Cox, a conservative Republican congressman from California, was appointed by President Bush in June 2005 after the surprise resignation of William Donaldson, whom Bush had installed to help restore confidence in the stock market after a wave of corporate scandals in 2002. Cox was unanimously confirmed by the Senate a month later, and sworn in as the 28th chairman of the SEC on August 3, 2005. He is one of five SEC commissioners.
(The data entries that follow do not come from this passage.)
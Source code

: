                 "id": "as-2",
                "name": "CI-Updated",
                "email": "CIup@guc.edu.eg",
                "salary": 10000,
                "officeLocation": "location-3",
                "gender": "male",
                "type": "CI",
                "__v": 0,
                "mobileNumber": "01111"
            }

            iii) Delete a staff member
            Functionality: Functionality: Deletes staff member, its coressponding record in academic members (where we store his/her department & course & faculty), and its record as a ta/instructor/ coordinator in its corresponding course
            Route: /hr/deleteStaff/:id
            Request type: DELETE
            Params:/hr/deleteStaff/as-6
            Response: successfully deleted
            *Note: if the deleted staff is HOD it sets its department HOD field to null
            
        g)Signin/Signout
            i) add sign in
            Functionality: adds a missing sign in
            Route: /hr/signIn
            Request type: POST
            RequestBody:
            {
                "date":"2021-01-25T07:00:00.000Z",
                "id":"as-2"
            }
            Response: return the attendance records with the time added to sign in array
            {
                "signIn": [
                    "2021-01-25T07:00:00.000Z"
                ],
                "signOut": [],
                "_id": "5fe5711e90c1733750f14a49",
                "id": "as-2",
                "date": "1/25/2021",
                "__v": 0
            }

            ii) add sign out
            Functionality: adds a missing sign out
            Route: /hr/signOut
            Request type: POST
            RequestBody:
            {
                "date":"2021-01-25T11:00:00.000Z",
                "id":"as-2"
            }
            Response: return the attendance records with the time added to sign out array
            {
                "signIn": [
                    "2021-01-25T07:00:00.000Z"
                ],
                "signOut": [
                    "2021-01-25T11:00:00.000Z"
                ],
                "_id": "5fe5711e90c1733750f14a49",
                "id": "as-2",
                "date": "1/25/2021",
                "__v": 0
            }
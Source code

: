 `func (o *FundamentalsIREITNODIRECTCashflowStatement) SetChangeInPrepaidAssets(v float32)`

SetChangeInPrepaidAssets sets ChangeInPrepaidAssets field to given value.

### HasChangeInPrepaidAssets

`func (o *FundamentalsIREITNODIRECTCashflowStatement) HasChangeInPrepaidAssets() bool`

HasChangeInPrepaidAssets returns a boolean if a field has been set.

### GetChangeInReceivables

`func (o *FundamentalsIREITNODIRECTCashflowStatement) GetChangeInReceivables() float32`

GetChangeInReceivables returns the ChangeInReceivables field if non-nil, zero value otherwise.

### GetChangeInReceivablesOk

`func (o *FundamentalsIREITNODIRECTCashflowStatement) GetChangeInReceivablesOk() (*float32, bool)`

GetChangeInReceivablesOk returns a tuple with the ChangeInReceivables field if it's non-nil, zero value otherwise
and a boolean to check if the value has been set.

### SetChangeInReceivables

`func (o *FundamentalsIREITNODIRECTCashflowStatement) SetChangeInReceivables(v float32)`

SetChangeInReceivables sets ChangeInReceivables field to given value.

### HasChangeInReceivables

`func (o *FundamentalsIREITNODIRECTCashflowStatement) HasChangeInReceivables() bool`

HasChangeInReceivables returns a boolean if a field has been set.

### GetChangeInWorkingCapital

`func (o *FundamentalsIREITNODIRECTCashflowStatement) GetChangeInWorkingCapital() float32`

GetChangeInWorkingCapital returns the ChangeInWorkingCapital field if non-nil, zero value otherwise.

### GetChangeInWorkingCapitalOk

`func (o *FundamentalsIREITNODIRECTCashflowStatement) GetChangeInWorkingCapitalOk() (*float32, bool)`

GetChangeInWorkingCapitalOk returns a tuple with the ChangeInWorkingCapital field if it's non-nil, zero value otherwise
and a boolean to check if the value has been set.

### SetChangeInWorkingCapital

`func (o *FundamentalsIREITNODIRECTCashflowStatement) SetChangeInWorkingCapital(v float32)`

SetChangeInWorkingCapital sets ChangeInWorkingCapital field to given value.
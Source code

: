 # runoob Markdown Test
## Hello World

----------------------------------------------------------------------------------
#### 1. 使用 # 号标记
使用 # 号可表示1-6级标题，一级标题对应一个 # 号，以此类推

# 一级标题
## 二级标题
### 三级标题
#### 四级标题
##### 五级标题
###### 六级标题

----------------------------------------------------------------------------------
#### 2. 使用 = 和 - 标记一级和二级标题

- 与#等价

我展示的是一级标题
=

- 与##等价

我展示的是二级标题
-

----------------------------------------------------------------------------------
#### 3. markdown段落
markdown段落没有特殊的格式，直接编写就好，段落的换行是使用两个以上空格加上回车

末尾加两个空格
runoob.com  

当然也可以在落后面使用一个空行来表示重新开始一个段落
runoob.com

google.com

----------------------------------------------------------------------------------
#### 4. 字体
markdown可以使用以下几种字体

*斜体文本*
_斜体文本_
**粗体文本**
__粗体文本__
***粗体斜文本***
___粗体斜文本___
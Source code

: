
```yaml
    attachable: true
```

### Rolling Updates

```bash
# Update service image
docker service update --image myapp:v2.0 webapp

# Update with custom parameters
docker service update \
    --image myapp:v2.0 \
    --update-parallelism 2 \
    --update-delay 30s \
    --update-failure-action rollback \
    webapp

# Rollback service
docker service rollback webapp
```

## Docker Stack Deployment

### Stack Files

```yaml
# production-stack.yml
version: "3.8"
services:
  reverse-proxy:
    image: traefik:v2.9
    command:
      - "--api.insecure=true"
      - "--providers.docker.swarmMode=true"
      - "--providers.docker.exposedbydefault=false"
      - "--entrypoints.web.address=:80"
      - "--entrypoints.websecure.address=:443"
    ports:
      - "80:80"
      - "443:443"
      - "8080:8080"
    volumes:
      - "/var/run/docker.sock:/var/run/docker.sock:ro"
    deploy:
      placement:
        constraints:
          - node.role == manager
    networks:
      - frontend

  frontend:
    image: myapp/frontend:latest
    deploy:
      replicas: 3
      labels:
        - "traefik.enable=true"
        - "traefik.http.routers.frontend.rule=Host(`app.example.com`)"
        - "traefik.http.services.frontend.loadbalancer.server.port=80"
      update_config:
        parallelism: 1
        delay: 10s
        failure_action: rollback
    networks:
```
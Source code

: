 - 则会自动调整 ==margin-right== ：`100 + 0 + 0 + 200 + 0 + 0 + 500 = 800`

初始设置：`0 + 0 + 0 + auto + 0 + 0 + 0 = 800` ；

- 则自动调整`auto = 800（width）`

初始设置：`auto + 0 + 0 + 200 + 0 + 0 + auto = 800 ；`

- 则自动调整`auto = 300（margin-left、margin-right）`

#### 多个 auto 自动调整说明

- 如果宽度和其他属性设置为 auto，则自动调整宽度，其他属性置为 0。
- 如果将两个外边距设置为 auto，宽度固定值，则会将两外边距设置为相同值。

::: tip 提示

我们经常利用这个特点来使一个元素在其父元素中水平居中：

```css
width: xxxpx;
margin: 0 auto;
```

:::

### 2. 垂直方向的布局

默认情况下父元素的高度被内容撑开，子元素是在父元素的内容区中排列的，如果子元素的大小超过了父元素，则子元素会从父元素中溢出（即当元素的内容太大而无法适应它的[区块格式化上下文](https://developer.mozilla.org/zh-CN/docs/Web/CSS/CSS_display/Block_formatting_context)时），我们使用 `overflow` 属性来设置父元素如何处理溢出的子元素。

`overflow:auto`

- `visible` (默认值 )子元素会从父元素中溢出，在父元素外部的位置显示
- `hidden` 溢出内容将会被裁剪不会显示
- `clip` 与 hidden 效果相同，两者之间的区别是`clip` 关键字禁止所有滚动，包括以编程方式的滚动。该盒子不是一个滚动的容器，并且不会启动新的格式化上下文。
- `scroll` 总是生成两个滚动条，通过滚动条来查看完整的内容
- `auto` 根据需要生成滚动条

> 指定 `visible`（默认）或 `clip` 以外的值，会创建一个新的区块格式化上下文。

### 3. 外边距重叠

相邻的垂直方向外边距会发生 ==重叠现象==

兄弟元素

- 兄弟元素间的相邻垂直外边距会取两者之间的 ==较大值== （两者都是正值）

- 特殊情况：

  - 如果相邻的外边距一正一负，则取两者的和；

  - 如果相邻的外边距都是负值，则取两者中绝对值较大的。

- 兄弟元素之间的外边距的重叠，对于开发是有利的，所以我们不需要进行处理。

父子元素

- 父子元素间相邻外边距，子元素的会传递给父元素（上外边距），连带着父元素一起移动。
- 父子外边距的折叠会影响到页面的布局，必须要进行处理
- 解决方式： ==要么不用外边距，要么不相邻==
Prior to the SEC, Cox served in the U.S. House of Representatives. For 10 of those 17 years, he served in the Majority Leadership of the House. He was chairman of the House Policy Committee; chairman of the Committee on Homeland Security; chairman of the Select Committee on U.S. National Security; chairman of the Select Committee on Homeland Security (the predecessor to the permanent House Committee); chairman of the Task Force on Capital Markets; and chairman of the Task Force on Budget Process Reform.

In addition, Cox served in a leadership capacity as a senior member of every committee with jurisdiction over investor protection and U.S. capital markets. Among significant laws he authored were the Private Securities Litigation Reform Act, which protects investors from fraudulent lawsuits, and the Internet Tax Freedom Act, which protects Internet users from multiple and discriminatory taxation. His legislative efforts to eliminate the double tax on shareholder dividends — the subject of his thesis while at Harvard University in 1977 — led to the enactment in May 2003 of legislation that cut the double tax by more than half.

Cox served from 1986 until 1988 in the White House as Senior Associate Counsel to the President. In that role, he advised the President on a wide range of matters, including the nomination of three U.S. Supreme Court Justices, reform of the federal budget process, and the 1987 stock market crash.

From 1978 to 1986, he specialized in venture capital and corporate finance with the international law firm of Latham & Watkins. He took a leave of absence from the firm for a year to teach federal income tax at Harvard Business School. From 1977-1978, he was law clerk to U.S. Court of Appeals Judge Herbert Choy.

Education[edit]

In 1977, Cox simultaneously received an M.B.A. from Harvard Business School and a J.D. from Harvard Law School, where he was an editor of the Harvard Law Review. He received a B.A. from the University of Southern California in 1973, graduating magna cum laude after pursuing an accelerated three-year course.

References[edit]

.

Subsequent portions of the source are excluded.